It’s time for a Friday Reads post – and I have a whole one planned on a book about the history of the middle east.
But I can’t bring myself to finish it, to think about other politics outside what just happened in the UK.
We just voted to leave the EU. We voted to leave by a small margin – 51.9% of the vote – but we voted to leave. I will never criticise anyone exercising their democratic right to vote. But I can and will criticise the result. The Leave campaign was based on lies. Lies that Turkey was just about to join the EU, leading to millions more migrants (they are decades away, if ever). Lies that we can negotiate whatever we want with the EU (we can try, but their aim will be to dissuade other countries from doing the same). Lies that £350bn will be saved and all of this money can go on the NHS. Even Nigel Farage, one of the leaders of the Leave campaign, admitted after the vote that this was untrue and could never happen.
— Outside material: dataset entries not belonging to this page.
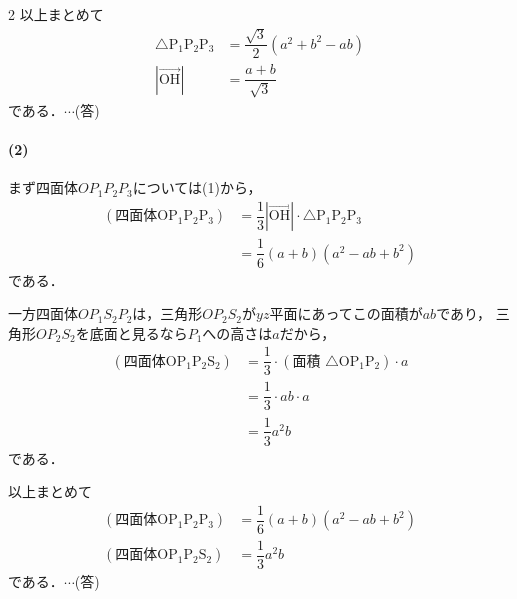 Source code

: \documentclass[../../main.tex]{subfiles}
\begin{document}
\begin{multicols}{2}
  以上まとめて
  \begin{align}
    \triangle \text{P}_1\text{P}_2\text{P}_3 & = \dfrac{\sqrt{3}}{2} \left(a^2+b^2-ab\right) \\
    |\overrightarrow{\text{OH}}|                        & = \dfrac{a+b}{\sqrt{3}}
  \end{align}
  である．$\cdots$(答)

  \paragraph{(2)}
  まず四面体$OP_1P_2P_3$については(1)から，
  \begin{align}
    (\text{四面体}\text{OP}_1\text{P}_2\text{P}_3)
    & = \dfrac{1}{3} |\overrightarrow{\text{OH}}| \cdot \triangle \text{P}_1\text{P}_2\text{P}_3 \\
    & = \dfrac{1}{6} \left(a+b\right)\left(a^2-ab+b^2\right)
  \end{align}
  である．

  一方四面体$OP_1S_2P_2$は，三角形$OP_2S_2$が$yz$平面にあってこの面積が$ab$であり，
  三角形$OP_2S_2$を底面と見るなら$P_1$への高さは$a$だから，
  \begin{align}
    (\text{四面体}\text{OP}_1\text{P}_2\text{S}_2)
    & = \dfrac{1}{3} \cdot (\text{面積 } \triangle \text{OP}_1\text{P}_2) \cdot a \\
    & = \dfrac{1}{3} \cdot ab \cdot a                                           \\
    & = \dfrac{1}{3} a^2b
  \end{align}
  である．

  以上まとめて
  \begin{align}
    (\text{四面体}\text{OP}_1\text{P}_2\text{P}_3) & =\dfrac{1}{6} (a+b)\left(a^2-ab+b^2\right) \\
    (\text{四面体}\text{OP}_1\text{P}_2\text{S}_2) & = \dfrac{1}{3} a^2b
  \end{align}
  である．$\cdots$(答)


\end{multicols}
\end{document}
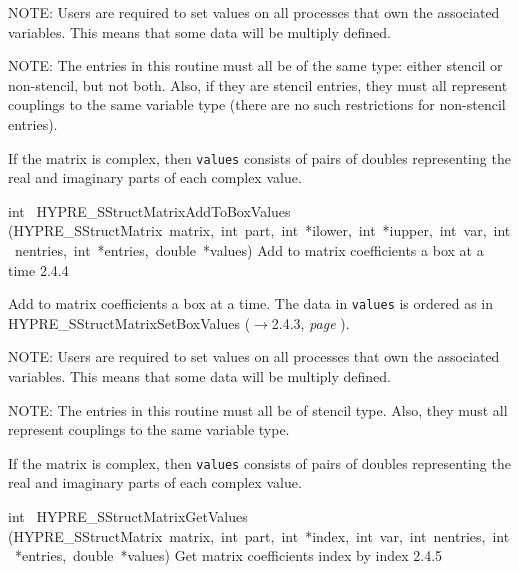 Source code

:\documentclass{article}
\begin{document}
\begin{cxxentry}
\begin{cxxentry}
\begin{cxxfunction}
\begin{cxxdoc}
NOTE: Users are required to set values on all processes that own the
associated variables.  This means that some data will be multiply defined.

NOTE: The entries in this routine must all be of the same type: either
stencil or non-stencil, but not both.  Also, if they are stencil entries,
they must all represent couplings to the same variable type (there are no
such restrictions for non-stencil entries).

If the matrix is complex, then {\tt values} consists of pairs of doubles
representing the real and imaginary parts of each complex value.


\end{cxxdoc}
\end{cxxfunction}
\begin{cxxfunction}
{int\ }
        {HYPRE\_SStructMatrixAddToBoxValues}
        {(HYPRE\_SStructMatrix\ matrix,\ int\ part,\ int\ *ilower,\ int\ *iupper,\ int\ var,\ int\ nentries,\ int\ *entries,\ double\ *values)}
        {
Add to matrix coefficients a box at a time}
        {2.4.4}
\begin{cxxdoc}

Add to matrix coefficients a box at a time.  The data in {\tt values} is
ordered as in HYPRE\_SStructMatrixSetBoxValues ($\rightarrow$2.4.3, {\em page \pageref{cxx.2.4.3}}).

NOTE: Users are required to set values on all processes that own the
associated variables.  This means that some data will be multiply defined.

NOTE: The entries in this routine must all be of stencil type.  Also, they
must all represent couplings to the same variable type.

If the matrix is complex, then {\tt values} consists of pairs of doubles
representing the real and imaginary parts of each complex value.


\end{cxxdoc}
\end{cxxfunction}
\begin{cxxfunction}
{int\ }
        {HYPRE\_SStructMatrixGetValues}
        {(HYPRE\_SStructMatrix\ matrix,\ int\ part,\ int\ *index,\ int\ var,\ int\ nentries,\ int\ *entries,\ double\ *values)}
        {
Get matrix coefficients index by index}
        {2.4.5}
\begin{cxxdoc}


\end{cxxdoc}
\end{cxxfunction}
\end{cxxentry}
\end{cxxentry}
\end{document}
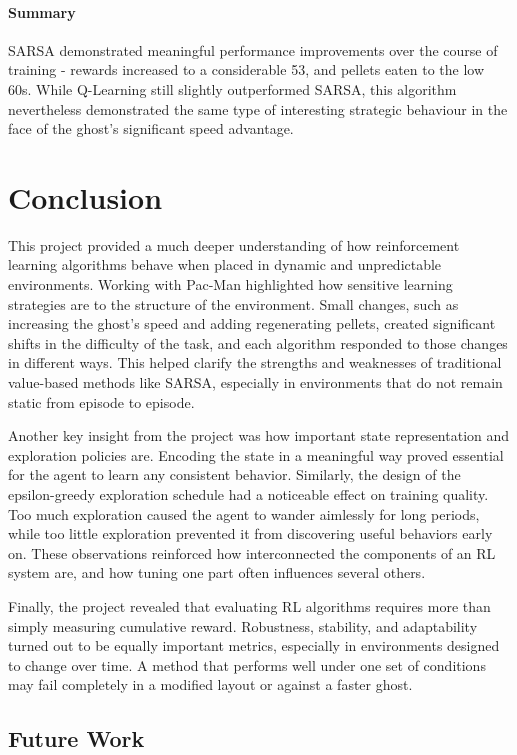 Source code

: \documentclass{article}
\begin{document}
\paragraph{Summary} SARSA demonstrated meaningful performance improvements over the course of training - rewards increased to a considerable 53, and pellets eaten to the low 60s. While Q-Learning still slightly outperformed SARSA, this algorithm nevertheless demonstrated the same type of interesting strategic behaviour in the face of the ghost's significant speed advantage. 


\section{Conclusion}

This project provided a much deeper understanding of how reinforcement learning algorithms behave when placed in dynamic and unpredictable environments. Working with Pac-Man highlighted how sensitive learning strategies are to the structure of the environment. Small changes, such as increasing the ghost’s speed and adding regenerating pellets, created significant shifts in the difficulty of the task, and each algorithm responded to those changes in different ways. This helped clarify the strengths and weaknesses of traditional value-based methods like SARSA, especially in environments that do not remain static from episode to episode.

Another key insight from the project was how important state representation and exploration policies are. Encoding the state in a meaningful way proved essential for the agent to learn any consistent behavior. Similarly, the design of the epsilon-greedy exploration schedule had a noticeable effect on training quality. Too much exploration caused the agent to wander aimlessly for long periods, while too little exploration prevented it from discovering useful behaviors early on. These observations reinforced how interconnected the components of an RL system are, and how tuning one part often influences several others.

Finally, the project revealed that evaluating RL algorithms requires more than simply measuring cumulative reward. Robustness, stability, and adaptability turned out to be equally important metrics, especially in environments designed to change over time. A method that performs well under one set of conditions may fail completely in a modified layout or against a faster ghost.


\subsection{Future Work}
\end{document}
I am devastated. I don’t mean that lightly. You vote in an election that doesn’t go your way and you know it could change in a few years time. This won’t. Scotland, Northern Ireland and London voted strongly to remain, the rest of the UK voted to leave. It is almost definite that Scotland will end up leaving the UK as a result. There will be an Irish reunification vote. England will be left smaller, poorer, and weaker.
And the people that will have to live with the decision are those who voted to remain – under 25s voted 75% to remain whereas over 65s voted 61% to leave. It becomes even starker when you break the ages down more.
Can’t figure out how to end this. I’m exhausted. Its probably good for my career in the short term as I’ve been advising on potential Brexit for the last few months. Its bad for my company overall as we have already had a huge number of the transactions we were working on cancelled. There are rumours of huge job losses and redundancies all over the City. House prices will fall – bad when I’m in the process of selling my flat. On the other hand, I can’t lose my pension as I don’t have one.
On an entirely ideological level – there are problems with the EU. But I feel European, I live in this wonderful city which I love so much and it is so prosperous and popular and great because of the EU – and we overwhelmingly voted to Remain. I feel so so sad that we have made this momentous decision today that will change all our lives.